Counting only the lines below that contain the word "subsubsection", what is the total? Give it with no other words.
+ + + + + + +
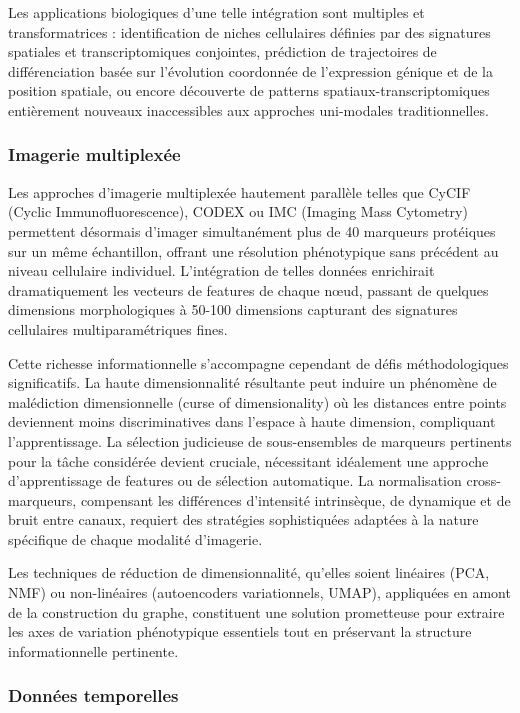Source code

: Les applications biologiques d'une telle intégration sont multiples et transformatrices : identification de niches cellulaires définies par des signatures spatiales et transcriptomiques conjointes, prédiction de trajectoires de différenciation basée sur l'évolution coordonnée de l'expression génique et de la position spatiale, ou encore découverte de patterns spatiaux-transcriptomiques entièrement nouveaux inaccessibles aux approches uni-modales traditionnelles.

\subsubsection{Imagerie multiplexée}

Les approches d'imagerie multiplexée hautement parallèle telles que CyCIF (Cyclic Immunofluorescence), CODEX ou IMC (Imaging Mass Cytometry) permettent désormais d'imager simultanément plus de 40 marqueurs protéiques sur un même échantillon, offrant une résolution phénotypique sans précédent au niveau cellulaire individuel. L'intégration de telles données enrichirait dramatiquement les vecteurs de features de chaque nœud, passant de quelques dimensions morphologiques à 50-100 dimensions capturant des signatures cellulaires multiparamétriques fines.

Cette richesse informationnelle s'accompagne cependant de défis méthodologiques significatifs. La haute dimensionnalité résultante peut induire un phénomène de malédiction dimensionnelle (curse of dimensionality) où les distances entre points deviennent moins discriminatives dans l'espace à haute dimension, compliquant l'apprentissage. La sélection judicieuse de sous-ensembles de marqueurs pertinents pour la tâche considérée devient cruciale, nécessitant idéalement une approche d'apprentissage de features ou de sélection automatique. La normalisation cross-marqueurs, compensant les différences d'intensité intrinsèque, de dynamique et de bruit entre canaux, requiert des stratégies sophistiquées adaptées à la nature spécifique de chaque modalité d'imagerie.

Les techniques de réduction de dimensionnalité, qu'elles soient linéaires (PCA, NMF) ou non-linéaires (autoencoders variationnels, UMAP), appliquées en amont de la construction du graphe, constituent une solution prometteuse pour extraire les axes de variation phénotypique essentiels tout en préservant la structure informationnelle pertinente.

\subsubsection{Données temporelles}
+ + + + + + +
**ANSWER TO THE PROBLEM:**
2